AMERICAN POLITICS & PUBLIC POLICY WORKSHOP

Abstract: Federal policymakers have urged the use of human-centered design to reduce administrative burdens in policy implementation. In this study, we describe the potential of human-centered design principles to identify burdens, reducing the effects of what we label as administrative checkpoints. Administrative checkpoints - mandatory requirements that must be satisfied in order to progress in an administrative process - have disproportionate negative effects in excluding the public from receiving public services. Mandatory interviews are one such checkpoint. Based on consultation with safety net clients and caseworkers, we designed a field experiment (N=1,554) to minimize the exclusionary effects of mandatory interviews for SNAP applicants. Compared to a control group that received a traditional mailer reminder, SNAP applicants who also received texts reminding them of the interview and communicating flexible “interview anytime” scheduling options had a higher interview completion rate by 10 percentage points, a higher benefit-approval rate by 6 to 7 percentage points, and also completed interviews 3-4 days sooner. Follow-up surveys show that the text reminders reduced learning costs about the interview requirement and processes.

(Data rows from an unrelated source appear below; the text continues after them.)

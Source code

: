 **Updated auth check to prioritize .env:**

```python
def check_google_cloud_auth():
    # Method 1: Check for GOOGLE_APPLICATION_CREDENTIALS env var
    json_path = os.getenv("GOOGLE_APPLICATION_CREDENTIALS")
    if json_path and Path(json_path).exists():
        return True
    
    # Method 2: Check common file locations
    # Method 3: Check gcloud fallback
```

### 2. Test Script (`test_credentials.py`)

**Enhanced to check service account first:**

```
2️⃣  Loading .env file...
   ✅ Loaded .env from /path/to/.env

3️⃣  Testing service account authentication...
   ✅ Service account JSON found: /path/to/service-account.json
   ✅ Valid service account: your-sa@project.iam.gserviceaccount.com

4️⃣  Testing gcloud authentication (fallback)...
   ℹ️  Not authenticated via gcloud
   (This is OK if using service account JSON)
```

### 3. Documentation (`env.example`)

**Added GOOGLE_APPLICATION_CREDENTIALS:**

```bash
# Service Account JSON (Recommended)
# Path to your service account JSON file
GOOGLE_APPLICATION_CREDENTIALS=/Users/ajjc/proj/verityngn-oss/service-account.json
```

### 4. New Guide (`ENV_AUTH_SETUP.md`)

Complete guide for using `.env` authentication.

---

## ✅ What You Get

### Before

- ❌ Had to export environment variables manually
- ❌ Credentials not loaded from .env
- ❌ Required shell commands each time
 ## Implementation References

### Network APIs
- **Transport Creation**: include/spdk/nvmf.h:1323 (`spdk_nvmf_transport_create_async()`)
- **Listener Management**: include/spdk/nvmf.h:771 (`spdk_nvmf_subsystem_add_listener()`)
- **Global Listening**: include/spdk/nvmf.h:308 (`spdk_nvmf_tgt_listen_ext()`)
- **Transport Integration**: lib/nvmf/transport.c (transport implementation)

Jae Yeon Kim is an assistant research scientist at the SNF Agora Institute at Johns Hopkins University and a research fellow at the Center for Public Leadership at Harvard Kennedy School. Previously, Kim worked as a senior data scientist at Code for America, where he collaborated with all levels of the U.S. government to improve access to safety net programs. He completed my PhD in Political Science from the University of California, Berkeley in 2021. His research has been published in top outlets such as Nature Human Behaviour and received multiple awards from the American Political Science Association.